LUCID (Land Use Classification Intelligence Discovery)
Award last edited on: 5/23/2023

Sponsored Program
SBIR
Awarding Agency
DOD : NGA
Total Award Amount
$997,966
Award Phase
2
Solicitation Topic Code
NGA213-001
Principal Investigator
Yuri Levchuk

Company Information

Intelligent Models Plus Inc (AKA: IMP Inc)

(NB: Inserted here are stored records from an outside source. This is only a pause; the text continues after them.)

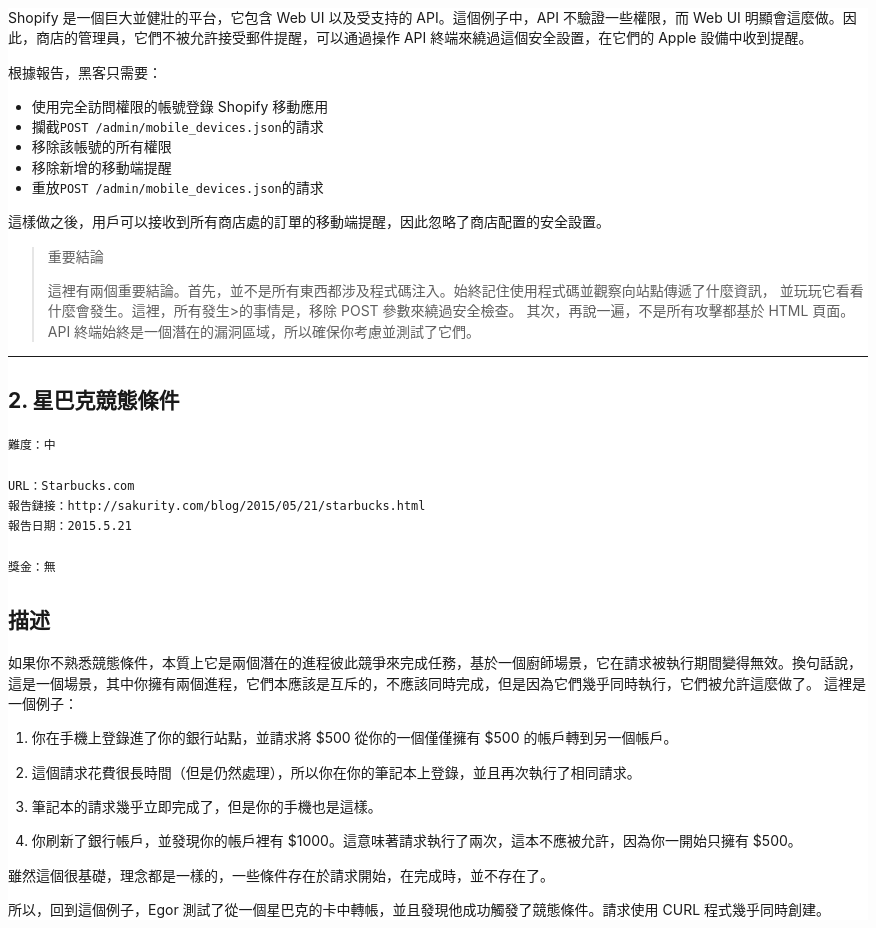 Shopify 是一個巨大並健壯的平台，它包含 Web UI 以及受支持的 API。這個例子中，API 不驗證一些權限，而 Web UI 明顯會這麼做。因此，商店的管理員，它們不被允許接受郵件提醒，可以通過操作 API 終端來繞過這個安全設置，在它們的 Apple 設備中收到提醒。

根據報告，黑客只需要：
- 使用完全訪問權限的帳號登錄 Shopify 移動應用
- 攔截`POST /admin/mobile_devices.json`的請求
- 移除該帳號的所有權限
- 移除新增的移動端提醒
- 重放`POST /admin/mobile_devices.json`的請求

這樣做之後，用戶可以接收到所有商店處的訂單的移動端提醒，因此忽略了商店配置的安全設置。


>重要結論
>
>這裡有兩個重要結論。首先，並不是所有東西都涉及程式碼注入。始終記住使用程式碼並觀察向站點傳遞了什麼資訊，
>並玩玩它看看什麼會發生。這裡，所有發生>的事情是，移除 POST 參數來繞過安全檢查。
>其次，再說一遍，不是所有攻擊都基於 HTML 頁面。 API 
>終端始終是一個潛在的漏洞區域，所以確保你考慮並測試了它們。

---

## **2. 星巴克競態條件**

```
難度：中

URL：Starbucks.com
報告鏈接：http://sakurity.com/blog/2015/05/21/starbucks.html
報告日期：2015.5.21

獎金：無

```

## **描述**

如果你不熟悉競態條件，本質上它是兩個潛在的進程彼此競爭來完成任務，基於一個廚師場景，它在請求被執行期間變得無效。換句話說，這是一個場景，其中你擁有兩個進程，它們本應該是互斥的，不應該同時完成，但是因為它們幾乎同時執行，它們被允許這麼做了。
這裡是一個例子：

1. 你在手機上登錄進了你的銀行站點，並請求將 $500 從你的一個僅僅擁有 $500 的帳戶轉到另一個帳戶。

<p>

2. 這個請求花費很長時間（但是仍然處理），所以你在你的筆記本上登錄，並且再次執行了相同請求。

<p>

3. 筆記本的請求幾乎立即完成了，但是你的手機也是這樣。

<p>

4. 你刷新了銀行帳戶，並發現你的帳戶裡有 $1000。這意味著請求執行了兩次，這本不應被允許，因為你一開始只擁有 $500。

雖然這個很基礎，理念都是一樣的，一些條件存在於請求開始，在完成時，並不存在了。
<p>
所以，回到這個例子，Egor 測試了從一個星巴克的卡中轉帳，並且發現他成功觸發了競態條件。請求使用 CURL 程式幾乎同時創建。
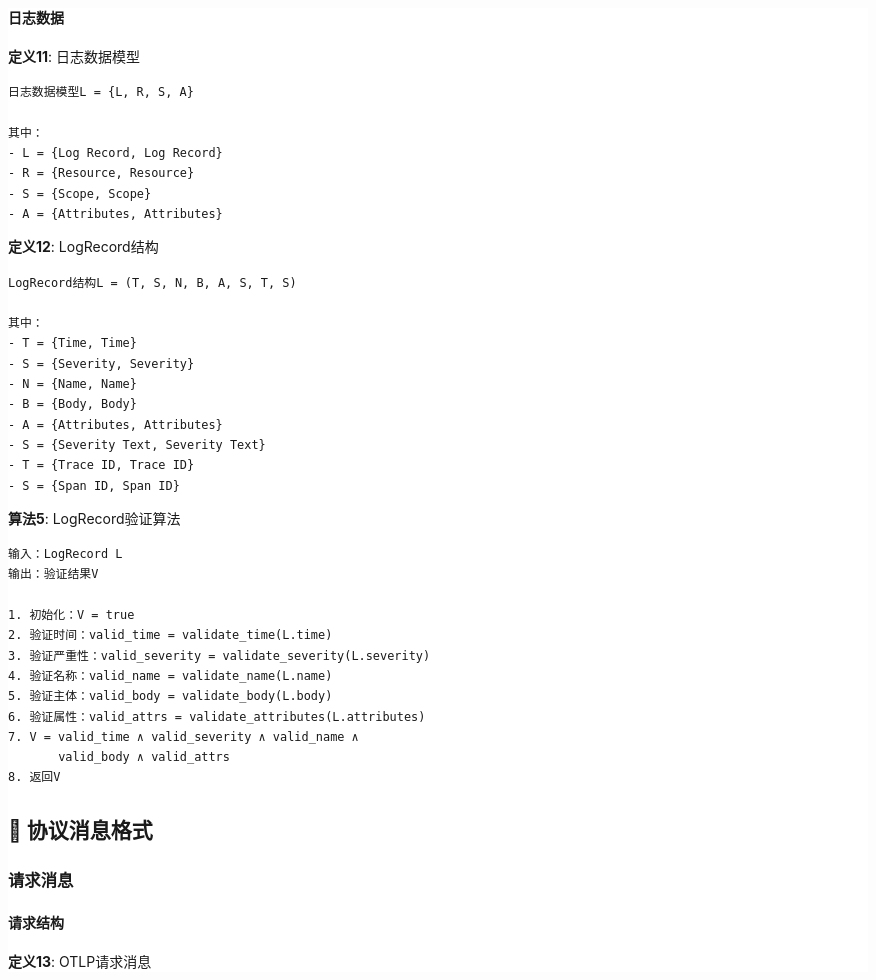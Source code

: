 #### 日志数据

**定义11**: 日志数据模型

```text
日志数据模型L = {L, R, S, A}

其中：
- L = {Log Record, Log Record}
- R = {Resource, Resource}
- S = {Scope, Scope}
- A = {Attributes, Attributes}
```

**定义12**: LogRecord结构

```text
LogRecord结构L = (T, S, N, B, A, S, T, S)

其中：
- T = {Time, Time}
- S = {Severity, Severity}
- N = {Name, Name}
- B = {Body, Body}
- A = {Attributes, Attributes}
- S = {Severity Text, Severity Text}
- T = {Trace ID, Trace ID}
- S = {Span ID, Span ID}
```

**算法5**: LogRecord验证算法

```text
输入：LogRecord L
输出：验证结果V

1. 初始化：V = true
2. 验证时间：valid_time = validate_time(L.time)
3. 验证严重性：valid_severity = validate_severity(L.severity)
4. 验证名称：valid_name = validate_name(L.name)
5. 验证主体：valid_body = validate_body(L.body)
6. 验证属性：valid_attrs = validate_attributes(L.attributes)
7. V = valid_time ∧ valid_severity ∧ valid_name ∧ 
       valid_body ∧ valid_attrs
8. 返回V
```

## 🔄 协议消息格式

### 请求消息

#### 请求结构

**定义13**: OTLP请求消息
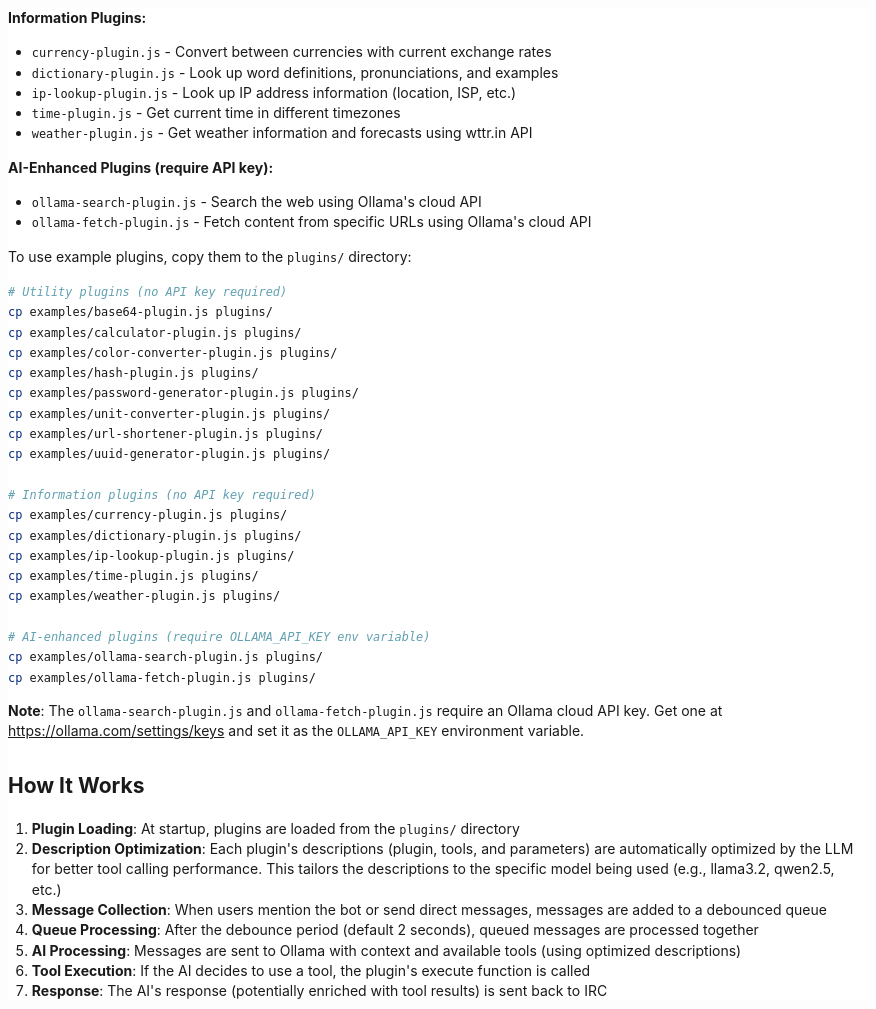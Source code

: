 **Information Plugins:**
- `currency-plugin.js` - Convert between currencies with current exchange rates
- `dictionary-plugin.js` - Look up word definitions, pronunciations, and examples
- `ip-lookup-plugin.js` - Look up IP address information (location, ISP, etc.)
- `time-plugin.js` - Get current time in different timezones
- `weather-plugin.js` - Get weather information and forecasts using wttr.in API

**AI-Enhanced Plugins (require API key):**
- `ollama-search-plugin.js` - Search the web using Ollama's cloud API
- `ollama-fetch-plugin.js` - Fetch content from specific URLs using Ollama's cloud API

To use example plugins, copy them to the `plugins/` directory:
```bash
# Utility plugins (no API key required)
cp examples/base64-plugin.js plugins/
cp examples/calculator-plugin.js plugins/
cp examples/color-converter-plugin.js plugins/
cp examples/hash-plugin.js plugins/
cp examples/password-generator-plugin.js plugins/
cp examples/unit-converter-plugin.js plugins/
cp examples/url-shortener-plugin.js plugins/
cp examples/uuid-generator-plugin.js plugins/

# Information plugins (no API key required)
cp examples/currency-plugin.js plugins/
cp examples/dictionary-plugin.js plugins/
cp examples/ip-lookup-plugin.js plugins/
cp examples/time-plugin.js plugins/
cp examples/weather-plugin.js plugins/

# AI-enhanced plugins (require OLLAMA_API_KEY env variable)
cp examples/ollama-search-plugin.js plugins/
cp examples/ollama-fetch-plugin.js plugins/
```

**Note**: The `ollama-search-plugin.js` and `ollama-fetch-plugin.js` require an Ollama cloud API key. Get one at https://ollama.com/settings/keys and set it as the `OLLAMA_API_KEY` environment variable.

## How It Works

1. **Plugin Loading**: At startup, plugins are loaded from the `plugins/` directory
2. **Description Optimization**: Each plugin's descriptions (plugin, tools, and parameters) are automatically optimized by the LLM for better tool calling performance. This tailors the descriptions to the specific model being used (e.g., llama3.2, qwen2.5, etc.)
3. **Message Collection**: When users mention the bot or send direct messages, messages are added to a debounced queue
4. **Queue Processing**: After the debounce period (default 2 seconds), queued messages are processed together
5. **AI Processing**: Messages are sent to Ollama with context and available tools (using optimized descriptions)
6. **Tool Execution**: If the AI decides to use a tool, the plugin's execute function is called
7. **Response**: The AI's response (potentially enriched with tool results) is sent back to IRC
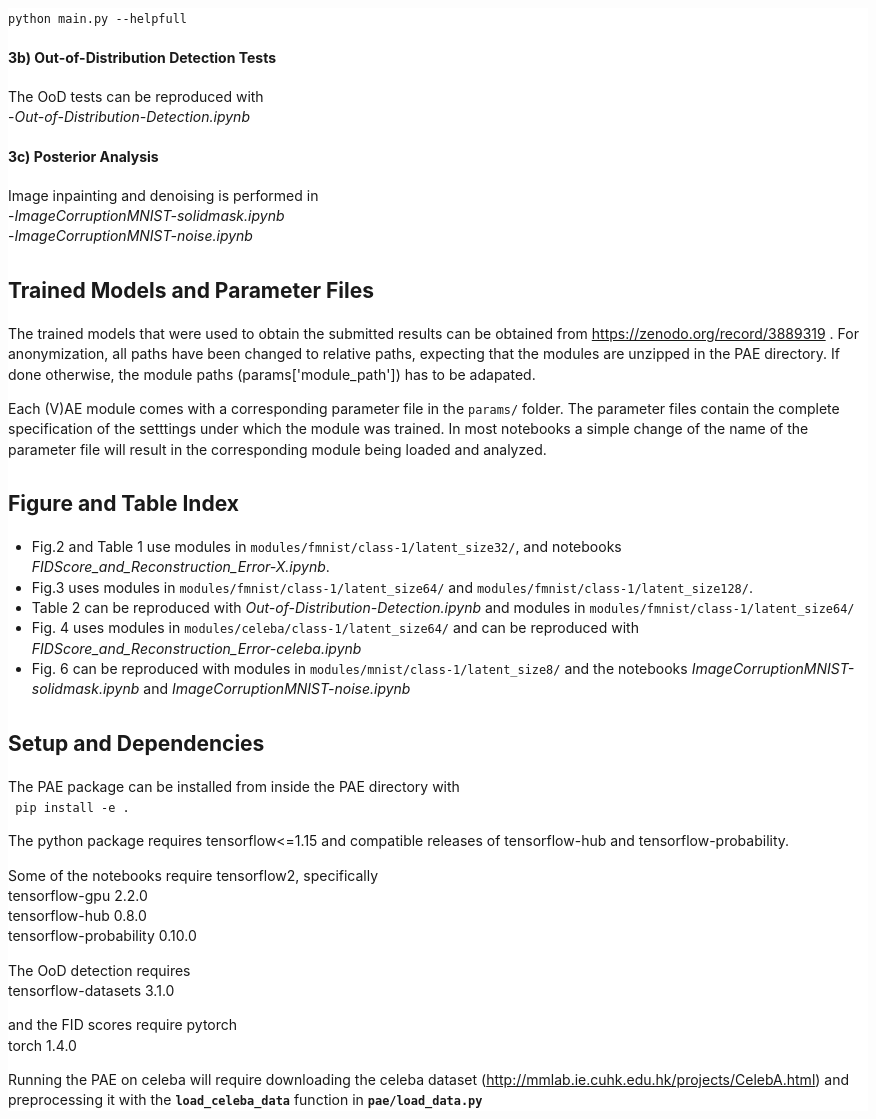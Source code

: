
 ```python main.py --helpfull```   

#### 3b) Out-of-Distribution Detection Tests
The OoD tests can be reproduced with   
-*Out-of-Distribution-Detection.ipynb*   

#### 3c) Posterior Analysis
Image inpainting and denoising is performed in   
-*ImageCorruptionMNIST-solidmask.ipynb*   
-*ImageCorruptionMNIST-noise.ipynb*    

## Trained Models and Parameter Files
The trained models that were used to obtain the submitted results can be obtained from https://zenodo.org/record/3889319 . For anonymization, all paths have been changed to relative paths, expecting that the modules are unzipped in the PAE directory. If done otherwise, the module paths (params['module_path']) has to be adapated.

Each (V)AE module comes with a corresponding parameter file in the `params/` folder. The parameter files contain the complete specification of the setttings under which the module was trained. In most notebooks a simple change of the name of the parameter file will result in the corresponding module being loaded and analyzed. 

## Figure and Table Index
- Fig.2 and Table 1 use modules in `modules/fmnist/class-1/latent_size32/`, and notebooks *FIDScore_and_Reconstruction_Error-X.ipynb*.     
- Fig.3 uses modules in `modules/fmnist/class-1/latent_size64/` and `modules/fmnist/class-1/latent_size128/`.    
- Table 2 can be reproduced with *Out-of-Distribution-Detection.ipynb* and modules in `modules/fmnist/class-1/latent_size64/`  
- Fig. 4 uses modules in `modules/celeba/class-1/latent_size64/` and can be reproduced with *FIDScore_and_Reconstruction_Error-celeba.ipynb* 
- Fig. 6 can be reproduced with modules in `modules/mnist/class-1/latent_size8/` and the notebooks *ImageCorruptionMNIST-solidmask.ipynb* and *ImageCorruptionMNIST-noise.ipynb*


## Setup and Dependencies

The PAE package can be installed from inside the PAE directory with  
``` pip install -e .```

The python package requires tensorflow<=1.15 and compatible releases of tensorflow-hub and tensorflow-probability.

Some of the notebooks require tensorflow2, specifically  
tensorflow-gpu            2.2.0                   
tensorflow-hub            0.8.0                    
tensorflow-probability    0.10.0

The OoD detection requires    
tensorflow-datasets       3.1.0

and the FID scores require pytorch    
torch                     1.4.0

Running the PAE on celeba will require downloading the celeba dataset (http://mmlab.ie.cuhk.edu.hk/projects/CelebA.html) and preprocessing it with the **`load_celeba_data`** function in **`pae/load_data.py`**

250 South Whiting Street Unit 814
Alexandria, VA 22304
   (202) 421-7618
   N/A
   www.intelligentmodelsplus.com
Location: Single
Congr. District: 08
County: Alexandria city

Phase I

Contract Number: N/A
Start Date: 4/13/2022    Completed: 4/18/2024
Phase I year
2022
Phase I Amount
$1
Direct to Phase II

Phase II

Contract Number: HM047622C0016
Start Date: 4/13/2022    Completed: 4/18/2024
Phase II year
2022
Phase II Amount
$997,965
LUCID (Land Use Classification Intelligence Discovery) is a novel artificial intelligence (AI) system that achieves on-demand classification of fine-grained Land Use and Land Cover (LULC) categories to create detailed LULC-annotated geospatial grid maps by orchestrating seamless fusion of satellite imagery, remote sensing, and non-imagery geospatial data layers. LUCID fuses multiple data sources/modalities (e.g., satellite imagery; content and volume data from social media and cell phones; trajectory and transportation flow data; etc.) to classify a large number of fine-grained LULC categories, while also detecting novel (e.g., non-traditional) land uses and proposing concomitant semantic labels to extend semantic coverage of the derived LULC classification. LUCID integrates five fundamental pillars that make feasible its performance goals: Automated extraction of modality-agnostic Semantic LULC Knowledge Graphs from all-source data (e.g., from satellite imagery, UAV video, unstructured text, and other sources); Automatic acquisition of semantic relations between fine-grained urban LULC classes and heterogeneous data sources/modalities and delineation of their semantic hierarchy; Relational and Mutual Information Calculus to automate semantic enrichment of imagery data with complementary intelligence from other non-imagery sources/modalities; Deep Sense-making models with Hierarchical Self-Attention and hybrid Neuro-Symbolic Machine Reasoning over Semantic Graphs for Fine-grained LULC classification; and Efficient training and low-effort human curation of cognitively-friendly, inter-operable AI/ML/DL pipelines to jointly automate flexible on-demand fusion of heterogeneous sensors/modalities and facilitate fine-grained urban LULC classification.